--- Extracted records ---
'''
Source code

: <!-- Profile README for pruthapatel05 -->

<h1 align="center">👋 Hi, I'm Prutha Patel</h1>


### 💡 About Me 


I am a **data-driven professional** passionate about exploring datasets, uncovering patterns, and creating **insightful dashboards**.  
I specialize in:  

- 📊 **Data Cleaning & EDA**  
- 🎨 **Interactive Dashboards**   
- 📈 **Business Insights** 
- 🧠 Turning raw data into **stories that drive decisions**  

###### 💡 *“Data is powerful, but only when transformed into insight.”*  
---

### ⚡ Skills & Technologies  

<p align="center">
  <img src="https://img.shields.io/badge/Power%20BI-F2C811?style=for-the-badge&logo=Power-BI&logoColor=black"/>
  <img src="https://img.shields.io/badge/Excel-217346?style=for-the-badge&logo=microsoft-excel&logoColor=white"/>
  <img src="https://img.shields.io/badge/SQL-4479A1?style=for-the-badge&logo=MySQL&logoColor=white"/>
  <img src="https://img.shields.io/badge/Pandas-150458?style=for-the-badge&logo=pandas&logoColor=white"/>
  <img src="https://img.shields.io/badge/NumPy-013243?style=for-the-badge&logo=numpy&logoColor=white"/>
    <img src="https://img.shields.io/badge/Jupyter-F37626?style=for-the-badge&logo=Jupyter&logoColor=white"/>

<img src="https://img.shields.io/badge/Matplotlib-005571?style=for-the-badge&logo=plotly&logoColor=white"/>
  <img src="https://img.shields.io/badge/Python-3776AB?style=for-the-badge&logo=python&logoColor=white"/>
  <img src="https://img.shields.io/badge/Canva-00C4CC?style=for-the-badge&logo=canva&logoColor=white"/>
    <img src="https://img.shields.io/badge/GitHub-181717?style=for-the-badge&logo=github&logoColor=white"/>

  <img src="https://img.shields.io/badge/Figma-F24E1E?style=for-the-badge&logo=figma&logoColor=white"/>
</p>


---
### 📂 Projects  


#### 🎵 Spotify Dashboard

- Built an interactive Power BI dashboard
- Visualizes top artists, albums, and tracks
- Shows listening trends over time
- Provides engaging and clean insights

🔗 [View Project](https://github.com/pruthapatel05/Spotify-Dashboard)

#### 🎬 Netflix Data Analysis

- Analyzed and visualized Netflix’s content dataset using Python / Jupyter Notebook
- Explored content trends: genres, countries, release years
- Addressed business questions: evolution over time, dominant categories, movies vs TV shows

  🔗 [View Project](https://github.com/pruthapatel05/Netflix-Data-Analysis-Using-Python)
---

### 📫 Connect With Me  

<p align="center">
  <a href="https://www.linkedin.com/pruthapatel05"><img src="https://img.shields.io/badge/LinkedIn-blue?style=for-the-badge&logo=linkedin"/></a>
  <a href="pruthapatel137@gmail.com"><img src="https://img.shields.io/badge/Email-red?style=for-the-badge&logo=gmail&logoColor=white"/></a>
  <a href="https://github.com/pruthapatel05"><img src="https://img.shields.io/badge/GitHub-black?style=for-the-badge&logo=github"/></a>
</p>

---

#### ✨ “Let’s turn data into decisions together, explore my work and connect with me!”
'''
--- What to produce ---
Reproduce each line of the records in which the string "Analysis" appears.

--- Answer box ---
#### 🎬 Netflix Data Analysis
  🔗 [View Project](https://github.com/pruthapatel05/Netflix-Data-Analysis-Using-Python)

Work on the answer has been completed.